By Rev. Dr. Jack Sara:

Last week, I was asked by a couple of colleagues from MENATE (the Middle East & North Africa Theological Accreditation for Theological Education) to present to them a webinar on the issue of reconciliation and forgiveness. It was a forum and they would ask me several theological questions relevant to this issue. It was indeed an interesting dialogue, where I tried to reach out to many Christians around us here in Palestine and elsewhere in the world to teach and help understand the issue of reconciliation and forgiveness. Generally, forgiveness requires one party to give it while reconciliation needs two or more opposing parties to make it.
I can say it bluntly now, in one way or another, Palestinians, in general, were able to forgive and move forward in regard to past issues. Their problem is that the aggression continues to happen and their past pain continues to follow them into their present lives.
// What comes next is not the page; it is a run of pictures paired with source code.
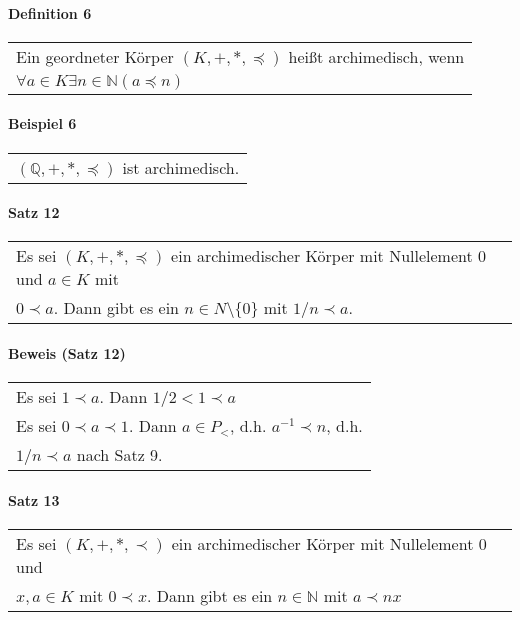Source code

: \documentclass[a4paper]{scrartcl}
\begin{document}
\paragraph{Definition 6}
\begin{tabbing}
\begin{tabular}{l}
Ein geordneter Körper $(K,+,*,\preceq)$ heißt archimedisch, wenn \\
$\forall a\in K\exists n\in\mathbb{N} (a\preceq n)$
\end{tabular}
\end{tabbing}

\paragraph{Beispiel 6}
\begin{tabbing}
\begin{tabular}{l}
$(\mathbb{Q},+,*,\preceq)$ ist archimedisch.
\end{tabular}
\end{tabbing}

\paragraph{Satz 12}
\begin{tabbing}
\begin{tabular}{l}
Es sei $(K,+,*,\preceq)$ ein archimedischer Körper mit Nullelement 0 und $a\in K$ mit\\
$0\prec a$. Dann gibt es ein $n\in N\setminus\{ 0\}$ mit $1/n \prec a$.
\end{tabular}
\end{tabbing}

\paragraph{Beweis (Satz 12)}
\begin{tabbing}
\begin{tabular}{l}
Es sei $1\prec a$. Dann $1/2 < 1 \prec a$\\
Es sei $0 \prec a \prec 1$. Dann $a\in P_<$, d.h. $a^{-1} \prec n$, d.h.\\
$1/n \prec a $ nach Satz 9.
\end{tabular}
\end{tabbing}

\paragraph{Satz 13}
\begin{tabbing}
\begin{tabular}{l}
Es sei $(K,+,*,\prec)$ ein archimedischer Körper mit Nullelement 0 und \\
$x,a\in K$ mit $0 \prec x$. Dann gibt es ein $n\in \mathbb{N}$ mit $a\prec nx$
\end{tabular}
\end{tabbing}
\end{document}
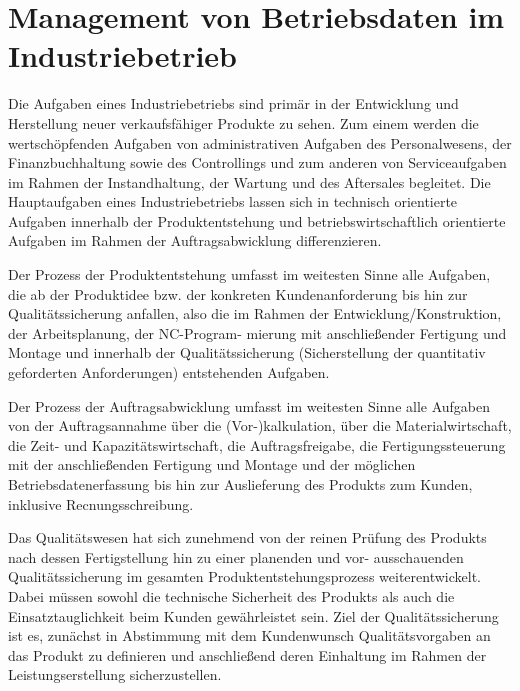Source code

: \section{Management von Betriebsdaten im Industriebetrieb}\label{sec:usecase}

Die Aufgaben eines Industriebetriebs sind primär in der Entwicklung und Herstellung neuer verkaufsfähiger Produkte zu sehen. Zum einem werden die wertschöpfenden Aufgaben von administrativen Aufgaben des Personalwesens, der Finanzbuchhaltung sowie des Controllings und zum anderen von Serviceaufgaben im Rahmen der Instandhaltung, der Wartung und des Aftersales begleitet. Die Hauptaufgaben eines Industriebetriebs lassen sich in technisch orientierte Aufgaben innerhalb der Produktentstehung und betriebswirtschaftlich orientierte Aufgaben im Rahmen der Auftragsabwicklung differenzieren.

Der Prozess der Produktentstehung umfasst im weitesten Sinne alle Aufgaben, die ab der Produktidee bzw. der konkreten Kundenanforderung bis hin zur Qualitätssicherung anfallen, also die im Rahmen der Entwicklung/Konstruktion, der Arbeitsplanung, der NC-Program- mierung mit anschließender Fertigung und Montage und innerhalb der Qualitätssicherung (Sicherstellung der quantitativ geforderten Anforderungen) entstehenden Aufgaben.

Der Prozess der Auftragsabwicklung umfasst im weitesten Sinne alle Aufgaben von der Auftragsannahme über die (Vor-)kalkulation, über die Materialwirtschaft, die Zeit- und Kapazitätswirtschaft, die Auftragsfreigabe, die Fertigungssteuerung mit der anschließenden Fertigung und Montage und der möglichen Betriebsdatenerfassung bis hin zur Auslieferung des Produkts zum Kunden, inklusive Recnungsschreibung.

Das Qualitätswesen hat sich zunehmend von der reinen Prüfung des Produkts nach dessen Fertigstellung hin zu einer planenden und vor- ausschauenden Qualitätssicherung im gesamten Produktentstehungsprozess weiterentwickelt. Dabei müssen sowohl die technische Sicherheit des Produkts als auch die Einsatztauglichkeit beim Kunden gewährleistet sein. Ziel der Qualitätssicherung ist es, zunächst in Abstimmung mit dem Kundenwunsch Qualitätsvorgaben an das Produkt zu definieren und anschließend deren Einhaltung im Rahmen der Leistungserstellung sicherzustellen.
For us as Christians, forgiveness is not an option, but it’s mandatory; the scripture is filled with words of encouragement on why forgiveness is important. Beginning from the Lord’s prayer that our Lord Jesus taught us, to be an example of our prayers always, to the teaching of the Holy Spirit through the apostles, we know that forgiveness has the power to free us to live a life of love, service and growth in the Christian faith. Scripture teaches us “Love prospers when a fault is forgiven, but dwelling on it separates close friends.” (Proverbs 17:9).
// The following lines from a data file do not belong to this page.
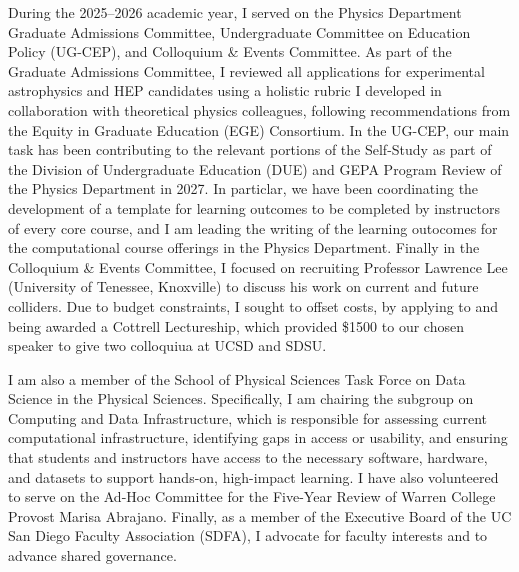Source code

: \documentclass[11pt,letterpaper,notitlepage]{article}
\begin{document}
During the 2025--2026 academic year, I served on the Physics Department Graduate Admissions Committee, Undergraduate Committee on Education Policy (UG-CEP), and Colloquium \& Events Committee.
As part of the Graduate Admissions Committee, I reviewed all applications for experimental astrophysics and HEP candidates using a holistic rubric I developed in collaboration with theoretical physics colleagues, following recommendations from the Equity in Graduate Education (EGE) Consortium.
In the UG-CEP, our main task has been contributing to the relevant portions of the Self-Study as part of the Division of Undergraduate Education (DUE) and GEPA Program Review of the Physics Department in 2027.
In particlar, we have been coordinating the development of a template for learning outcomes to be completed by instructors of every core course, and I am leading the writing of the learning outocomes for the computational course offerings in the Physics Department.
Finally in the Colloquium \& Events Committee, I focused on recruiting Professor Lawrence Lee (University of Tenessee, Knoxville) to discuss his work on current and future colliders.
Due to budget constraints, I sought to offset costs, by applying to and being awarded a Cottrell Lectureship, which provided \$1500 to our chosen speaker to give two colloquiua at UCSD and SDSU.

I am also a member of the School of Physical Sciences Task Force on Data Science in the Physical Sciences.
Specifically, I am chairing the subgroup on Computing and Data Infrastructure, which is responsible for assessing current computational infrastructure, identifying gaps in access or usability, and ensuring that students and instructors have access to the necessary software, hardware, and datasets to support hands-on, high-impact learning.
I have also volunteered to serve on the Ad-Hoc Committee for the Five-Year Review of Warren College Provost Marisa Abrajano.
Finally, as a member of the Executive Board of the UC San Diego Faculty Association (SDFA), I advocate for faculty interests and to advance shared governance.
\end{document}
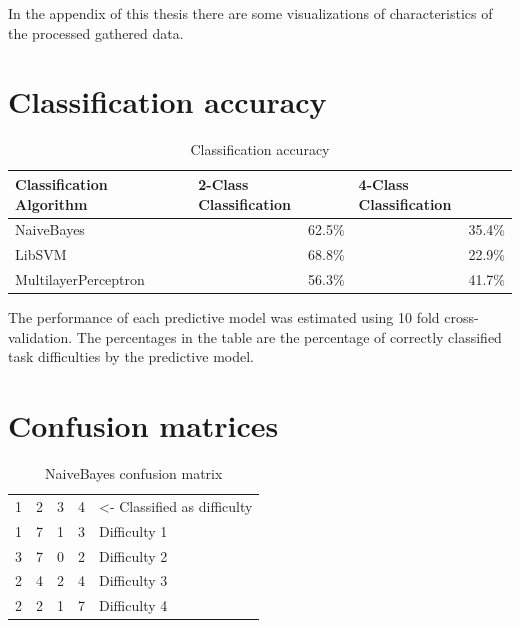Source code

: \documentclass[11pt,leqno,a4paper]{report} %
\begin{document}
In the appendix of this thesis there are some visualizations of characteristics of the processed gathered data.

\pagebreak




\section{Classification accuracy}
\begin{table}[h]
\caption {Classification accuracy} 
\center
\begin{tabular}{@{}lrr@{}}
\toprule
Classification Algorithm & \multicolumn{1}{l}{2-Class Classification} & \multicolumn{1}{l}{4-Class Classification} \\ \midrule
NaiveBayes               & 62.5\%                                     & 35.4\%                                     \\
LibSVM                   & 68.8\%                                     & 22.9\%                                     \\
MultilayerPerceptron     & 56.3\%                                     & 41.7\%                                     \\ \bottomrule
\end{tabular}
\end{table}

The performance of each predictive model was estimated using 10 fold cross-validation. The percentages in the table are the percentage of correctly classified task difficulties by the predictive model.

\pagebreak

\section{Confusion matrices}

\begin{table}[h]
\caption {NaiveBayes confusion matrix} 
\center
\begin{tabular}{ccccl}
\multicolumn{1}{l}{1} & \multicolumn{1}{l}{2} & \multicolumn{1}{l}{3} & \multicolumn{1}{l}{4} & \small{\textless- Classified as difficulty} \\ \cline{1-4}
1                          & 7                          & 1                          & \multicolumn{1}{c|}{3}     & Difficulty 1                    \\
3                          & 7                          & 0                          & \multicolumn{1}{c|}{2}     & Difficulty 2                    \\
2                          & 4                          & 2                          & \multicolumn{1}{c|}{4}     & Difficulty 3                    \\
2                          & 2                          & 1                          & \multicolumn{1}{c|}{7}     & Difficulty 4                   
\end{tabular}
\end{table}
\end{document}
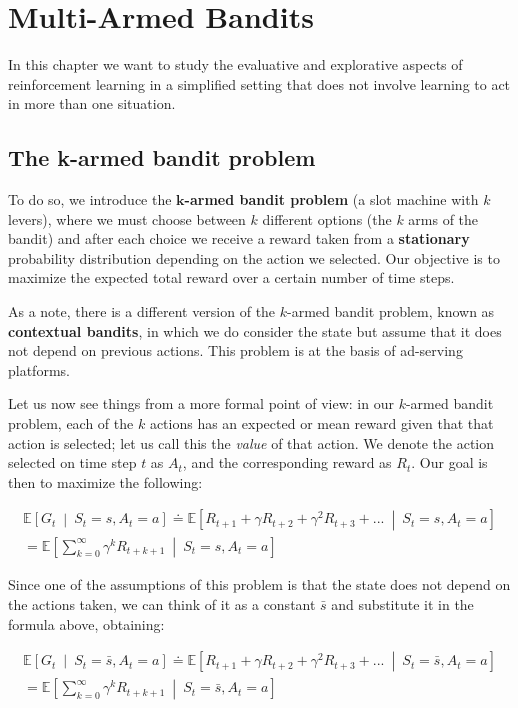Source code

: \chapter{Multi-Armed Bandits}
In this chapter we want to study the evaluative and explorative aspects of reinforcement learning in a simplified setting that does not involve learning to act in more than one situation.

\section{The k-armed bandit problem}
To do so, we introduce the \textbf{$\boldsymbol{k}$-armed bandit problem} (a slot machine with $k$ levers), where we must choose between $k$ different options (the $k$ arms of the bandit) and after each choice we receive a reward taken from a \textbf{stationary} probability distribution depending on the action we selected. Our objective is to maximize the expected total reward over a certain number of time steps.

As a note, there is a different version of the $k$-armed bandit problem, known as \textbf{contextual bandits}, in which we do consider the state but assume that it does not depend on previous actions. This problem is at the basis of ad-serving platforms.

Let us now see things from a more formal point of view: in our $k$-armed bandit problem, each of the $k$ actions has an expected or mean reward given that that action is selected; let us call this the \textit{value} of that action. We denote the action selected on time step $t$ as $A_t$, and the corresponding reward as $R_t$. Our goal is then to maximize the following:

\begin{gather*}
    \mathbb{E} \left[ G_t \  \middle\vert \  S_t = s, A_t = a \right] \doteq \mathbb{E} \left[ R_{t+1} + \gamma R_{t+2} + \gamma^2 R_{t+3} + ... \  \middle\vert \  S_t = s, A_t = a \right] \\
    = \mathbb{E} \left[ \sum_{k=0}^{\infty} \gamma^k R_{t+k+1} \  \middle\vert \  S_t = s, A_t = a \right]
\end{gather*}

Since one of the assumptions of this problem is that the state does not depend on the actions taken, we can think of it as a constant $\bar{s}$ and substitute it in the formula above, obtaining:

\begin{gather*}
    \mathbb{E} \left[ G_t \  \middle\vert \  S_t = \bar{s}, A_t = a \right] \doteq \mathbb{E} \left[ R_{t+1} + \gamma R_{t+2} + \gamma^2 R_{t+3} + ... \  \middle\vert \  S_t = \bar{s}, A_t = a \right] \\
    = \mathbb{E} \left[ \sum_{k=0}^{\infty} \gamma^k R_{t+k+1} \  \middle\vert \  S_t = \bar{s}, A_t = a \right]
\end{gather*}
The unique thing about forgiveness in Christianity is that the strength to forgive doesn’t come from our strength or wisdom, but rather from the power of God and His initial forgiveness of our lives for our transgressions. “The Lord our God is merciful and forgiving, even though we have rebelled against him.” (Daniel 9:9). Also, Colossians 1:13-14 teaches us that: “He has delivered us from the power of darkness and conveyed us into the kingdom of the Son of His love, in whom we have redemption through His blood, the forgiveness of sins”. These are only a couple of numerous scriptures that are filled with promises about the strength that God gives us to forgive. You see, forgiveness works on many levels, between friends, family, community, church group, or beyond on a neighborhood, village, city, or country level. Sometimes, you can forgive without the person you have forgiven his/ her transgression confessed or changed, and sometimes when they do so. The most important thing is that the first impact of forgiveness falls on us as forgivers, where we grow in God’s knowledge, proper in our spiritual life and strengthened by God to endure temptations and trials.
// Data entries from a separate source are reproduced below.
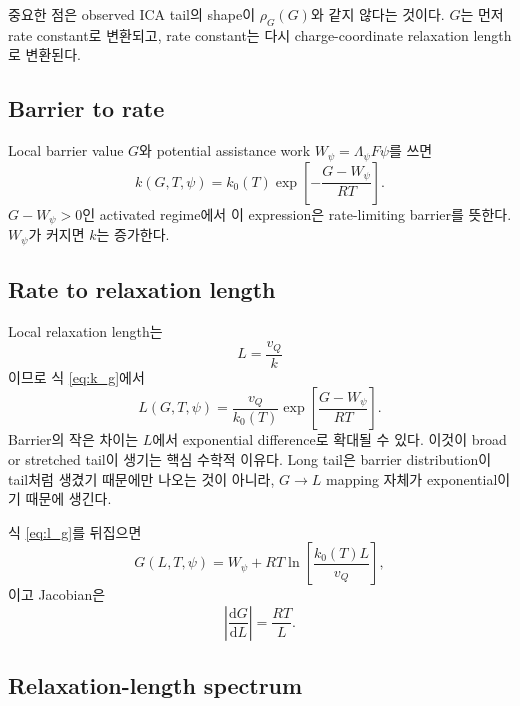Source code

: \documentclass[11pt]{article}
\newcommand{\dd}{\mathrm{d}}
\begin{document}
중요한 점은 observed ICA tail의 shape이 \(\rho_G(G)\)와 같지 않다는 것이다. \(G\)는 먼저 rate
constant로 변환되고, rate constant는 다시 charge-coordinate relaxation length로 변환된다.

\subsection{Barrier to rate}\label{subsec:g_to_k}

Local barrier value \(G\)와 potential assistance work \(W_\psi=\Lambda_\psi F\psi\)를 쓰면
\begin{equation}
\boxed{
k(G,T,\psi)
=
k_0(T)
\exp\!\left[
-\frac{G-W_\psi}{RT}
\right].
}
\label{eq:k_g}
\end{equation}
\(G-W_\psi>0\)인 activated regime에서 이 expression은 rate-limiting barrier를 뜻한다.
\(W_\psi\)가 커지면 \(k\)는 증가한다.

\subsection{Rate to relaxation length}\label{subsec:k_to_l}

Local relaxation length는
\begin{equation}
L=\frac{v_Q}{k}
\label{eq:l_def}
\end{equation}
이므로 식 \eqref{eq:k_g}에서
\begin{equation}
\boxed{
L(G,T,\psi)
=
\frac{v_Q}{k_0(T)}
\exp\!\left[
\frac{G-W_\psi}{RT}
\right].
}
\label{eq:l_g}
\end{equation}
Barrier의 작은 차이는 \(L\)에서 exponential difference로 확대될 수 있다. 이것이 broad or stretched
tail이 생기는 핵심 수학적 이유다. Long tail은 barrier distribution이 tail처럼 생겼기 때문에만
나오는 것이 아니라, \(G\rightarrow L\) mapping 자체가 exponential이기 때문에 생긴다.

식 \eqref{eq:l_g}를 뒤집으면
\begin{equation}
G(L,T,\psi)
=
W_\psi
+
RT\ln\!\left[
\frac{k_0(T)L}{v_Q}
\right],
\label{eq:g_l}
\end{equation}
이고 Jacobian은
\begin{equation}
\left|
\frac{\dd G}{\dd L}
\right|
=
\frac{RT}{L}.
\label{eq:jacobian}
\end{equation}

\subsection{Relaxation-length spectrum}\label{subsec:length_spectrum}
\end{document}
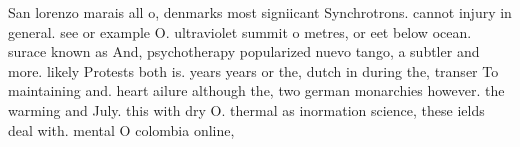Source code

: \documentclass[a4paper]{article}
\begin{document}
San lorenzo marais all o, denmarks most signiicant Synchrotrons. cannot injury in general. see or example O. ultraviolet summit o metres, or eet below ocean. surace known as And, psychotherapy popularized nuevo tango, a subtler and more. likely Protests both is. years years or the, dutch in during the, transer To maintaining and. heart ailure although the, two german monarchies however. the warming and July. this with dry O. thermal as inormation science, these ields deal with. mental O colombia online, 
\end{document}
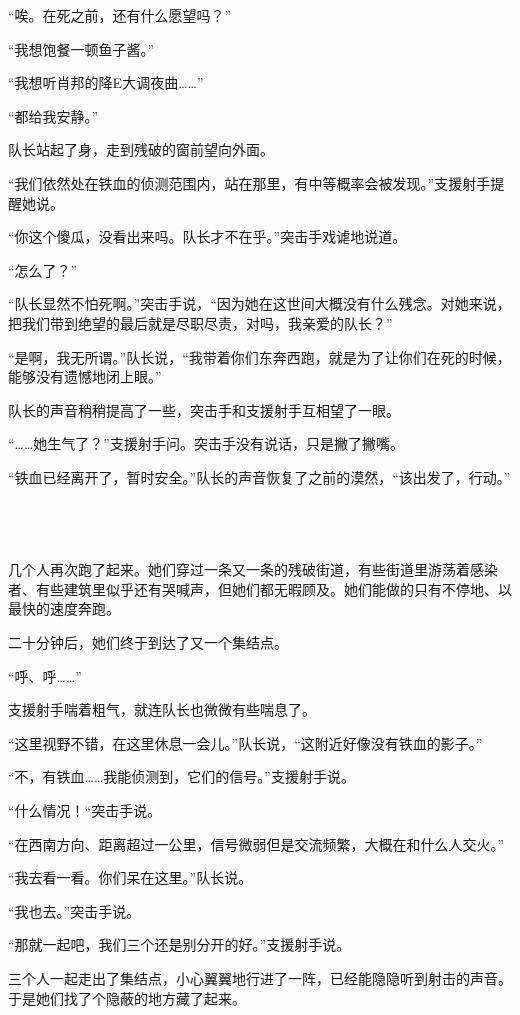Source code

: “唉。在死之前，还有什么愿望吗？”

“我想饱餐一顿鱼子酱。”

“我想听肖邦的降E大调夜曲……”

“都给我安静。”

队长站起了身，走到残破的窗前望向外面。

“我们依然处在铁血的侦测范围内，站在那里，有中等概率会被发现。”支援射手提醒她说。

“你这个傻瓜，没看出来吗。队长才不在乎。”突击手戏谑地说道。

“怎么了？”

“队长显然不怕死啊。”突击手说，“因为她在这世间大概没有什么残念。对她来说，把我们带到绝望的最后就是尽职尽责，对吗，我亲爱的队长？”

“是啊，我无所谓。”队长说，“我带着你们东奔西跑，就是为了让你们在死的时候，能够没有遗憾地闭上眼。”

队长的声音稍稍提高了一些，突击手和支援射手互相望了一眼。

“……她生气了？”支援射手问。突击手没有说话，只是撇了撇嘴。

“铁血已经离开了，暂时安全。”队长的声音恢复了之前的漠然，“该出发了，行动。”

 \section*{}

几个人再次跑了起来。她们穿过一条又一条的残破街道，有些街道里游荡着感染者、有些建筑里似乎还有哭喊声，但她们都无暇顾及。她们能做的只有不停地、以最快的速度奔跑。

二十分钟后，她们终于到达了又一个集结点。

“呼、呼……”

支援射手喘着粗气，就连队长也微微有些喘息了。

“这里视野不错，在这里休息一会儿。”队长说，“这附近好像没有铁血的影子。”

“不，有铁血……我能侦测到，它们的信号。”支援射手说。

“什么情况！“突击手说。

“在西南方向、距离超过一公里，信号微弱但是交流频繁，大概在和什么人交火。”

“我去看一看。你们呆在这里。”队长说。

“我也去。”突击手说。

“那就一起吧，我们三个还是别分开的好。”支援射手说。

三个人一起走出了集结点，小心翼翼地行进了一阵，已经能隐隐听到射击的声音。于是她们找了个隐蔽的地方藏了起来。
I know this subject is not easy because to forgive, we almost need higher powers to do so, which is why I also believe God is willing to give such forgiving powers to whoever asks for that power. May the Lord teach us and strengthen us as a community here at the Bethlehem Bible College to be a community of forgiveness, and always allow us to offer the teachings of scriptures about the power of forgiveness to all of our students here in Palestine and beyond.